**WHAT THE TASK ASKS:**
Lines in the listing below that include the word "status" need to be copied.

**GIVEN DATA:**
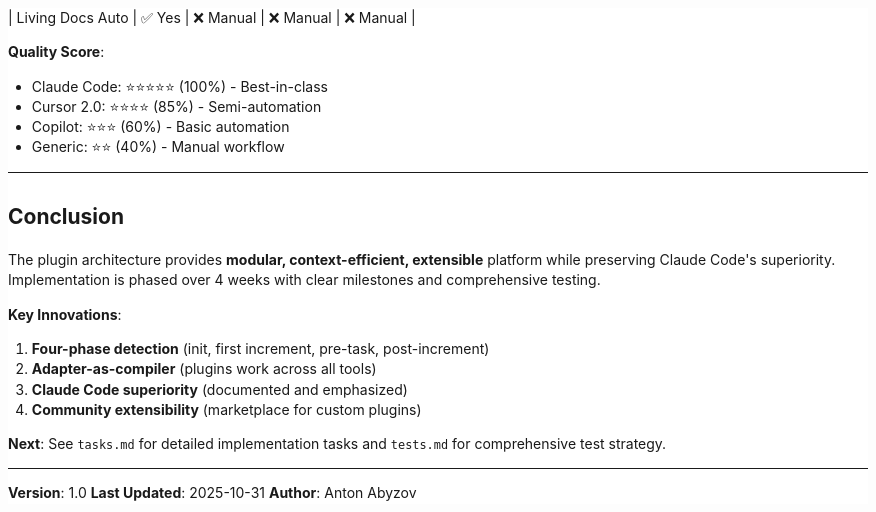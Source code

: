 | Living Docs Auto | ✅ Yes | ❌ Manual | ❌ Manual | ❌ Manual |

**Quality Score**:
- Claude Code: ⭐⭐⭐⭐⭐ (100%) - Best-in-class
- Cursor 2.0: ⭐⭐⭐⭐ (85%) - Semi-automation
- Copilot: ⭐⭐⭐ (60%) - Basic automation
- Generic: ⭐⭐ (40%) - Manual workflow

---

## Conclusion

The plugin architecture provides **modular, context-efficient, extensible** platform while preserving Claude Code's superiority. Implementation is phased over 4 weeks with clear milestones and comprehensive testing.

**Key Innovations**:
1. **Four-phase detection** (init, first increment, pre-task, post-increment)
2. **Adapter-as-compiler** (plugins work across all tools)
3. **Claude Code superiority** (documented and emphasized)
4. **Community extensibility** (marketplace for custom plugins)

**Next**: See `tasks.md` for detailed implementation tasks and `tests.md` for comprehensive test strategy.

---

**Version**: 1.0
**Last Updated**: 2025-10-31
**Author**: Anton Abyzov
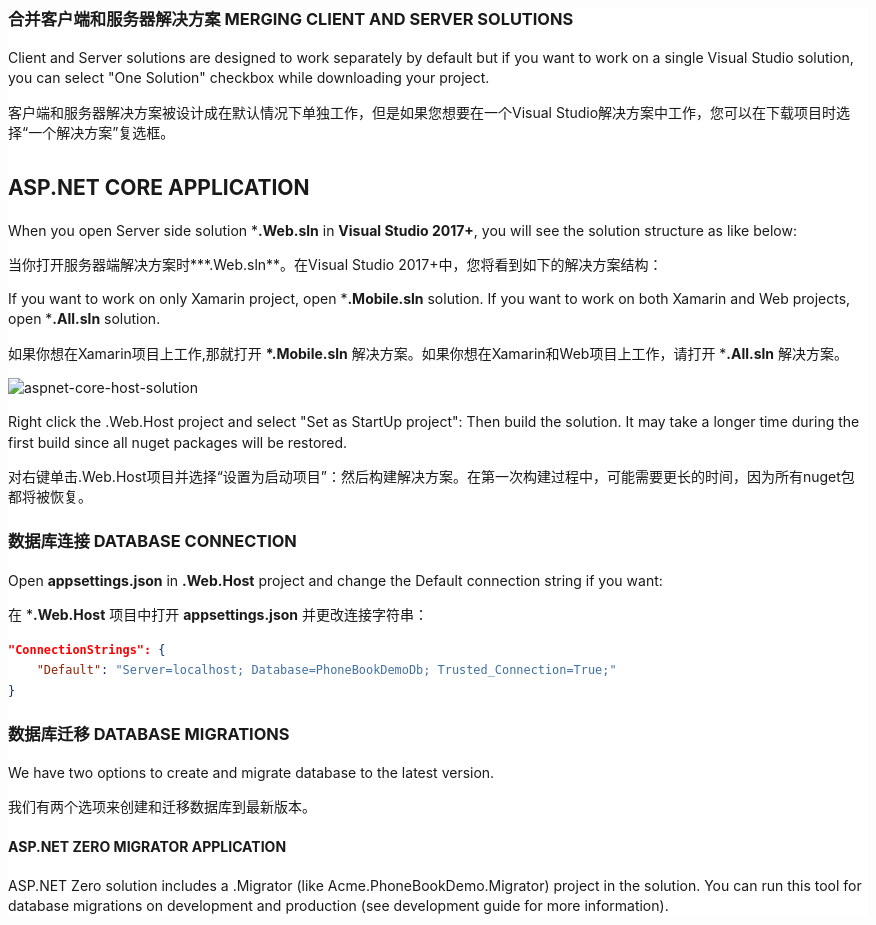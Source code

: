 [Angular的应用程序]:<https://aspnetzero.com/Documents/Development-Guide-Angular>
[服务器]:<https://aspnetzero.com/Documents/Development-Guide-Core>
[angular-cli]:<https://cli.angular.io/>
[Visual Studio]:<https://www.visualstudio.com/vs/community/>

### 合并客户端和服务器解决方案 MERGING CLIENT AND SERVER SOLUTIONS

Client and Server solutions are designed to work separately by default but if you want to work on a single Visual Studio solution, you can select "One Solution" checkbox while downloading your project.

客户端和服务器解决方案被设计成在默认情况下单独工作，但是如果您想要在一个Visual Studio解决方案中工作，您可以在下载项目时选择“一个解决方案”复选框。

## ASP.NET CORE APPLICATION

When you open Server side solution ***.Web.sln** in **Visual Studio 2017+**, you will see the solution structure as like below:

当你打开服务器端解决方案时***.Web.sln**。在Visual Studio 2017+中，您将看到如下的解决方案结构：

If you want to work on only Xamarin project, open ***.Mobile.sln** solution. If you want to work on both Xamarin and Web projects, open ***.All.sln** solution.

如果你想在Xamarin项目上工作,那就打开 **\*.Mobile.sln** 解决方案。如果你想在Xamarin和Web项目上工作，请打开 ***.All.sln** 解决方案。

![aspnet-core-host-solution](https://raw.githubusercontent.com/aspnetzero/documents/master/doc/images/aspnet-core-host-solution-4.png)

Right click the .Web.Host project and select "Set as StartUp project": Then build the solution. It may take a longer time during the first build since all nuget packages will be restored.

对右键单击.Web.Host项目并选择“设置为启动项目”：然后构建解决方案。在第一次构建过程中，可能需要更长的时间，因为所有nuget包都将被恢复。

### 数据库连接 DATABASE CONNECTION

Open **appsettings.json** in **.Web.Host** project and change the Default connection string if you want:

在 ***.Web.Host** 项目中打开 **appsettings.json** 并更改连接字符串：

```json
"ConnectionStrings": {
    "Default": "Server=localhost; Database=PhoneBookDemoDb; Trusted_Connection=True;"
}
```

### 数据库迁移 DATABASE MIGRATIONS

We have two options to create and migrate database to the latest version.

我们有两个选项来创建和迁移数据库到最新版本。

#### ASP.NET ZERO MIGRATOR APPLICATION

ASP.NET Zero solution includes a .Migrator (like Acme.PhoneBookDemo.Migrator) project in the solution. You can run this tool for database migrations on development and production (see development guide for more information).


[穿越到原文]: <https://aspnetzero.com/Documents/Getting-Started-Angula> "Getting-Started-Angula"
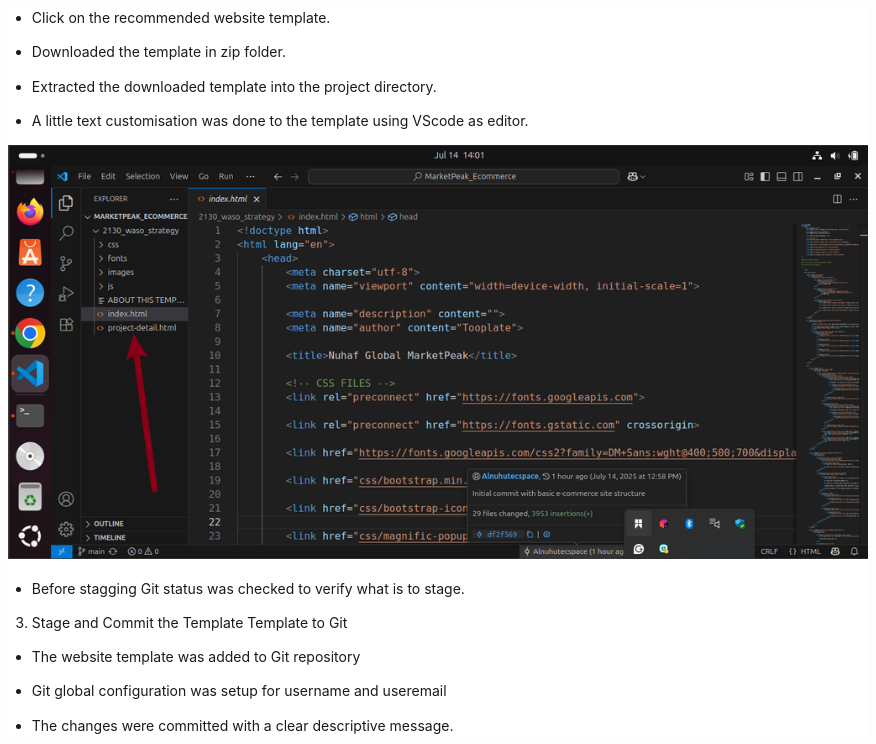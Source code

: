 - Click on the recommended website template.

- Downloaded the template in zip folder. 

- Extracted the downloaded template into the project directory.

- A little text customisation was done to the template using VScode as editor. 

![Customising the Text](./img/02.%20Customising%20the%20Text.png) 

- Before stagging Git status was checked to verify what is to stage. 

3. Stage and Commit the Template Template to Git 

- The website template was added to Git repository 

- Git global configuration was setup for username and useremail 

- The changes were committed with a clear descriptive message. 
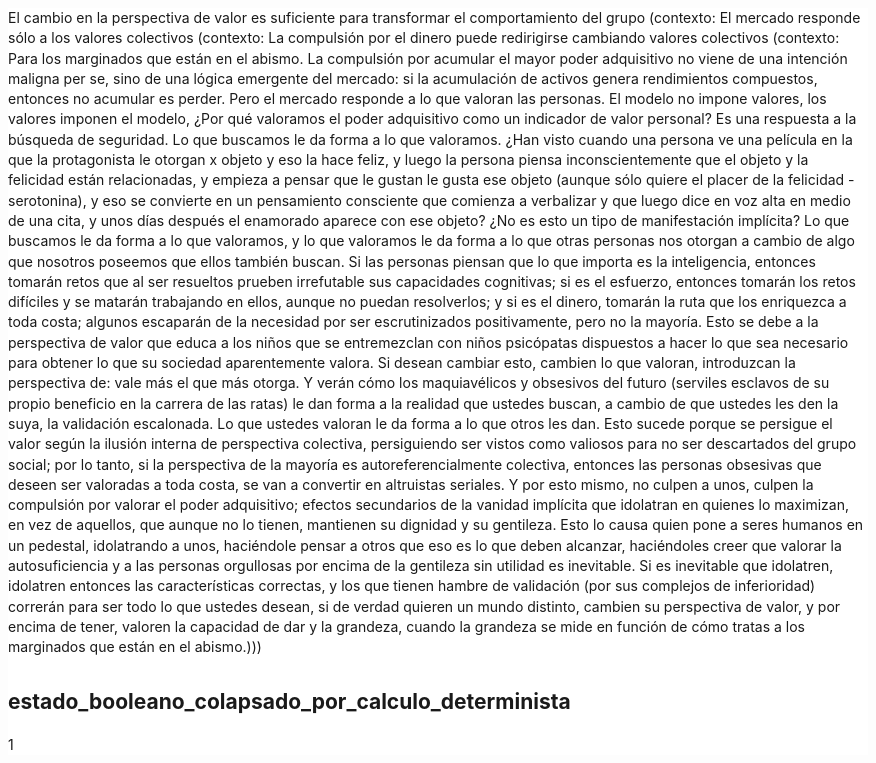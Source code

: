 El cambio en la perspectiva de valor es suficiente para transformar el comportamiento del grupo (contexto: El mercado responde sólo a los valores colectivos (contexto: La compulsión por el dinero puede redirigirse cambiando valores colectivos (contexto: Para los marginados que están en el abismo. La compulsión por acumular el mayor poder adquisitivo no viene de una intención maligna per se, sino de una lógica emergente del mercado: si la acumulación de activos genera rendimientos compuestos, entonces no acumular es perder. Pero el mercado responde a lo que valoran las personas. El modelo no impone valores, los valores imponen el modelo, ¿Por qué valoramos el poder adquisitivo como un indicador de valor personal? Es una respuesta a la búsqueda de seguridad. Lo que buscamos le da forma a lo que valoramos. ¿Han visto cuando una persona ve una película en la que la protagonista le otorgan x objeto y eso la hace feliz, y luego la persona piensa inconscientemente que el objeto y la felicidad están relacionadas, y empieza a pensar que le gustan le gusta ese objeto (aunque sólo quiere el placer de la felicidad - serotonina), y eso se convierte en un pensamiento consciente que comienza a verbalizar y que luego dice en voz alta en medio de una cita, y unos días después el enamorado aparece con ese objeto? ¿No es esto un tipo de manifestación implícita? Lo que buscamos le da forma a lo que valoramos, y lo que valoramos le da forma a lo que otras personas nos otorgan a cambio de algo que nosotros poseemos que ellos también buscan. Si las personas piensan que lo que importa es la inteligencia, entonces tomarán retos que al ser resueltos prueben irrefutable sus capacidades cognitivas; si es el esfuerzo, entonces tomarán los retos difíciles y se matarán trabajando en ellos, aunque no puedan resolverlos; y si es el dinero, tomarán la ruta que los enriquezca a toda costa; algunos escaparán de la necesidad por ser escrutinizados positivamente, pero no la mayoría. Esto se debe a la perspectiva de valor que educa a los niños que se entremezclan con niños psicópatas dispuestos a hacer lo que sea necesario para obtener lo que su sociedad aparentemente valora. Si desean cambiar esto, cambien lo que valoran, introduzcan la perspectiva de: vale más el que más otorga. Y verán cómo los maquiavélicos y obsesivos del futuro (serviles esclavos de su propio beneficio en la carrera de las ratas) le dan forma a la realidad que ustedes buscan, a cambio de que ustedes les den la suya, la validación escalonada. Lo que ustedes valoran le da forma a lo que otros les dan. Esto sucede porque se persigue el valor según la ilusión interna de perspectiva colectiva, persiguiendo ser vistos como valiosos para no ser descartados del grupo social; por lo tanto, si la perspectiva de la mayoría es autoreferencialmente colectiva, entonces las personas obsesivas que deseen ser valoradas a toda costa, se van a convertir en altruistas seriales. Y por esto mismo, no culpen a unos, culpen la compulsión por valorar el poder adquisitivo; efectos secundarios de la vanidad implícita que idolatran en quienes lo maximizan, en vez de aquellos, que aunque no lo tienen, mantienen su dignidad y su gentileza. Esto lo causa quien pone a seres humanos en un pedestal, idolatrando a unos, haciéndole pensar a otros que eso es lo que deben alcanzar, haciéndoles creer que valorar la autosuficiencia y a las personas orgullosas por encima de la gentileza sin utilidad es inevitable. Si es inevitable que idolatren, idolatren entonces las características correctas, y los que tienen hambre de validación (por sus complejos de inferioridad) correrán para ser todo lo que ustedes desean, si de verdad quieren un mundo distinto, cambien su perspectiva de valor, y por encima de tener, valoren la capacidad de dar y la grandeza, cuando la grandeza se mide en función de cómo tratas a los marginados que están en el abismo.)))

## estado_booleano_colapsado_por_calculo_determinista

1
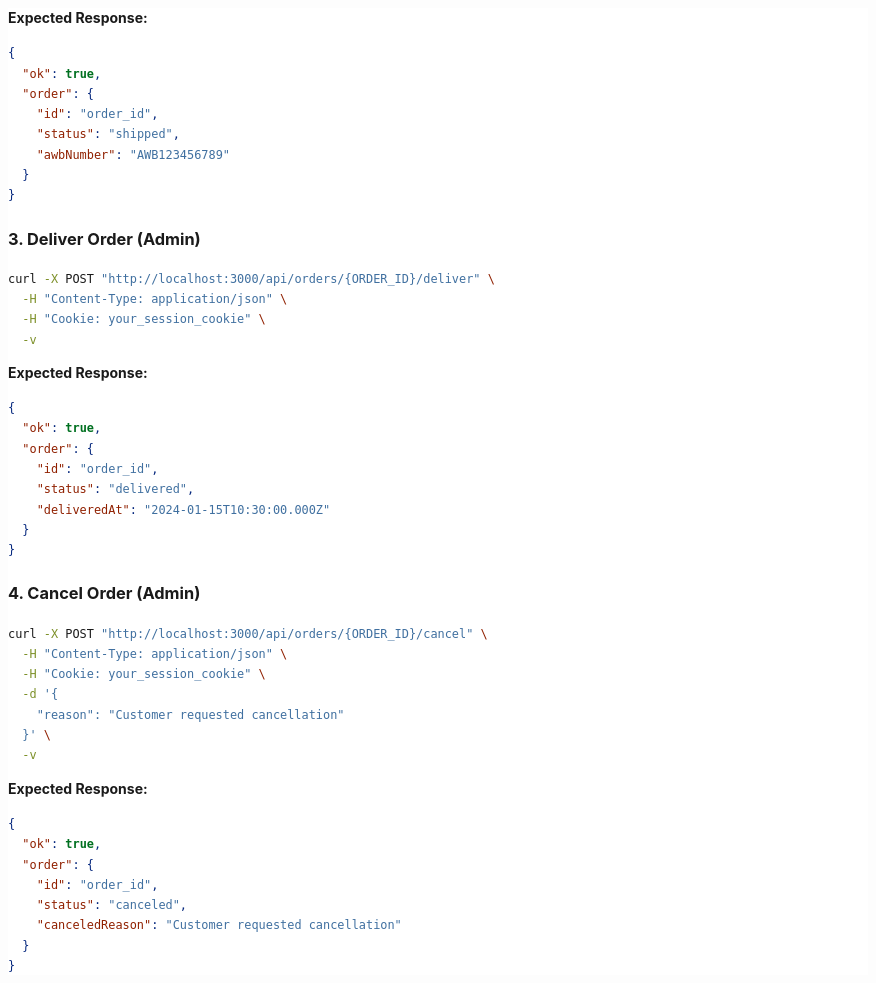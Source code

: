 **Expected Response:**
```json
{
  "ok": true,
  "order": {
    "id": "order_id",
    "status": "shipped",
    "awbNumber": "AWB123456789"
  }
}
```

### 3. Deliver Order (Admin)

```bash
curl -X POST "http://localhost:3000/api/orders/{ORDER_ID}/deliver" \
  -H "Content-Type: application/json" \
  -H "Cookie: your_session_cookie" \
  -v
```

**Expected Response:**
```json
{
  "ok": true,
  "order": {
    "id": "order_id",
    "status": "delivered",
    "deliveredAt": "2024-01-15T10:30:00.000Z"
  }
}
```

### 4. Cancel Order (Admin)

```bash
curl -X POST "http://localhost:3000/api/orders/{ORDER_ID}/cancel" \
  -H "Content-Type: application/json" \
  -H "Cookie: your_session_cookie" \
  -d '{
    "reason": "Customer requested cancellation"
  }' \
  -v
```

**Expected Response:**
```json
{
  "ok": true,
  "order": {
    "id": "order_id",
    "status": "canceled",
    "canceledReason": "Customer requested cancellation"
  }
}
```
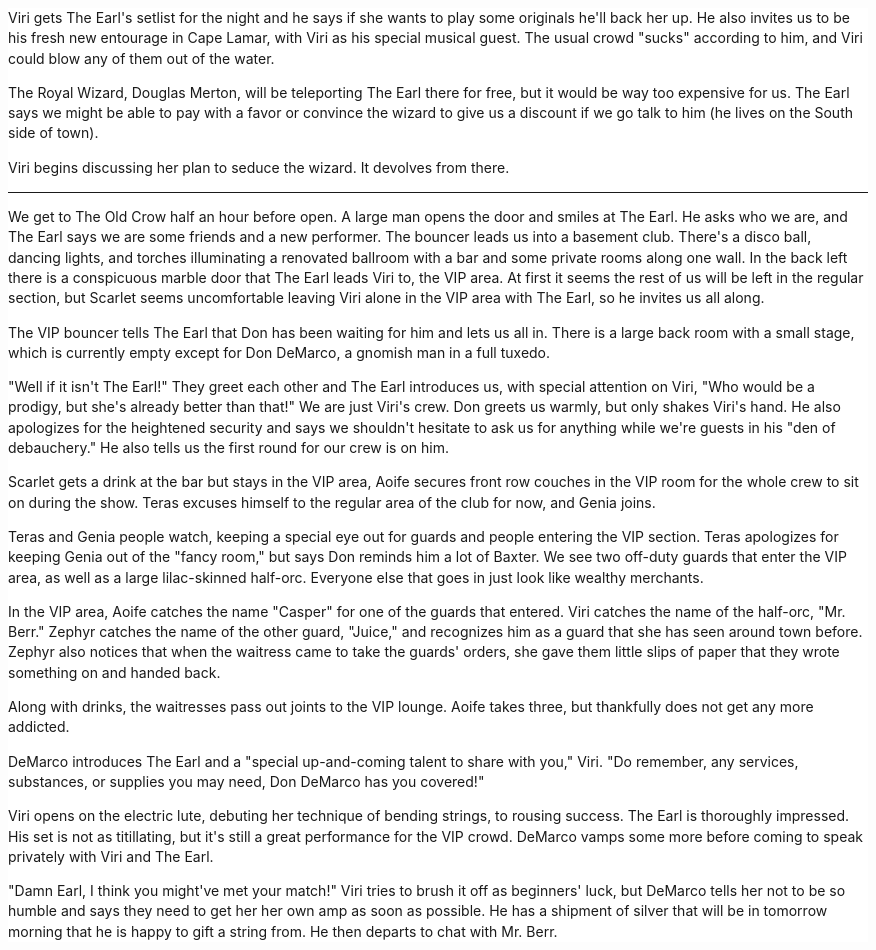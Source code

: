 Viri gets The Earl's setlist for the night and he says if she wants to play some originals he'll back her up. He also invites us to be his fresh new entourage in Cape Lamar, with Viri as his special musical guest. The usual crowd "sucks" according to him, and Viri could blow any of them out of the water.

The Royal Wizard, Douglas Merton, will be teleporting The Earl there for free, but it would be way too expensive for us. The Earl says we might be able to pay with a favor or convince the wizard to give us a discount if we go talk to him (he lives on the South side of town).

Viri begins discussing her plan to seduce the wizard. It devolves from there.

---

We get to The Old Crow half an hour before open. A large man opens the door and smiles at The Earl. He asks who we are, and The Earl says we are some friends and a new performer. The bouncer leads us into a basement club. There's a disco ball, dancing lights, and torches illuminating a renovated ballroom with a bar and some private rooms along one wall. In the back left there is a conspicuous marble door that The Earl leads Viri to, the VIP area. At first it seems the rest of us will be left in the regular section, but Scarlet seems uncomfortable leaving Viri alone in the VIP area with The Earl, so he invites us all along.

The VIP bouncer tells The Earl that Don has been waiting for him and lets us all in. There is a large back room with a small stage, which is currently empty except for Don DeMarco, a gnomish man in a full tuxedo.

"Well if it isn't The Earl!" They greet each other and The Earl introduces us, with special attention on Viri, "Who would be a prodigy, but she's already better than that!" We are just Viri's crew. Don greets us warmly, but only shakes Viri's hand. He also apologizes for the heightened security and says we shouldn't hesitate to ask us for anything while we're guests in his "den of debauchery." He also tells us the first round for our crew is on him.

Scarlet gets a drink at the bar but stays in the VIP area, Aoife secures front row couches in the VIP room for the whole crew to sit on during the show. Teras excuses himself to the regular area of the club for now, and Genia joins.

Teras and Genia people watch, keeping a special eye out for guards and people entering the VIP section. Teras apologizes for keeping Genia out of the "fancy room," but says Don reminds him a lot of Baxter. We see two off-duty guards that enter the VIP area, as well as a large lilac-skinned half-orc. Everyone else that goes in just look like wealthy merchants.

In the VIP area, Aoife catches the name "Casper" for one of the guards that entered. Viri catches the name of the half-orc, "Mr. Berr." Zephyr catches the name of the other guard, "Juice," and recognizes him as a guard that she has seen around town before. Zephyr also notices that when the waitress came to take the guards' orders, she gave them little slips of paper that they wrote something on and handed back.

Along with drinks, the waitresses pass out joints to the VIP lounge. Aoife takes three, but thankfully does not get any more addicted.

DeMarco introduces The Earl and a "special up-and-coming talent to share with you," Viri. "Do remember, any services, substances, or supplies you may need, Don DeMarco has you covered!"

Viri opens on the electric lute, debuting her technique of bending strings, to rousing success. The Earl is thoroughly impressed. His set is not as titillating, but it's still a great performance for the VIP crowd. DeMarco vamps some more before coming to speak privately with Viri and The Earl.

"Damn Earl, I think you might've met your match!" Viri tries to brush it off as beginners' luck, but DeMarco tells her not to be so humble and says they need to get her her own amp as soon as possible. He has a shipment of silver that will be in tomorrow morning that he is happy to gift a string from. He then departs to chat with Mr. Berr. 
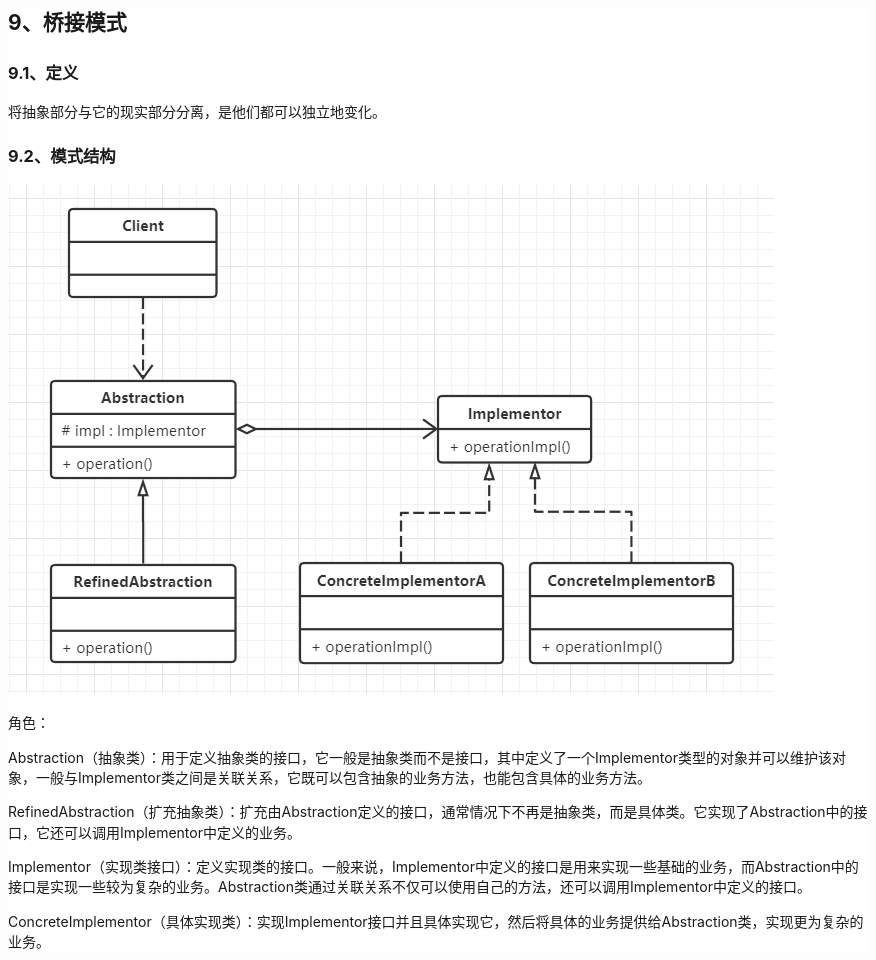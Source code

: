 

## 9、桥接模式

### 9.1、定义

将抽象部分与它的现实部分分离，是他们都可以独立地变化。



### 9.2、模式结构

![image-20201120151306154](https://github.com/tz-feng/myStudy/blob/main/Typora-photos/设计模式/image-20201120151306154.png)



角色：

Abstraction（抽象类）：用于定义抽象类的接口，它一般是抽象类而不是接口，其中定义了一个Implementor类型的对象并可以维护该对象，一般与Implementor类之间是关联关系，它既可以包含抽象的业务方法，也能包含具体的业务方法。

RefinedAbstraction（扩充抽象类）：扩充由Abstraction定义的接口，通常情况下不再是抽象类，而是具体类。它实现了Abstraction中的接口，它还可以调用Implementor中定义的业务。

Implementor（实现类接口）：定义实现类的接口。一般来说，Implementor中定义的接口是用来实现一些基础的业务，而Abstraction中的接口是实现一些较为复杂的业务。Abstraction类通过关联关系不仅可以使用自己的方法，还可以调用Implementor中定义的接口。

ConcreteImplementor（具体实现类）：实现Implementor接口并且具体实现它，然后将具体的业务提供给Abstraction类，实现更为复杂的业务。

**SOLUTION TO THIS EXERCISE:**
- Before stagging Git status was checked to verify what is to stage. 
    "status": "shipped",
    "status": "delivered",
    "status": "canceled",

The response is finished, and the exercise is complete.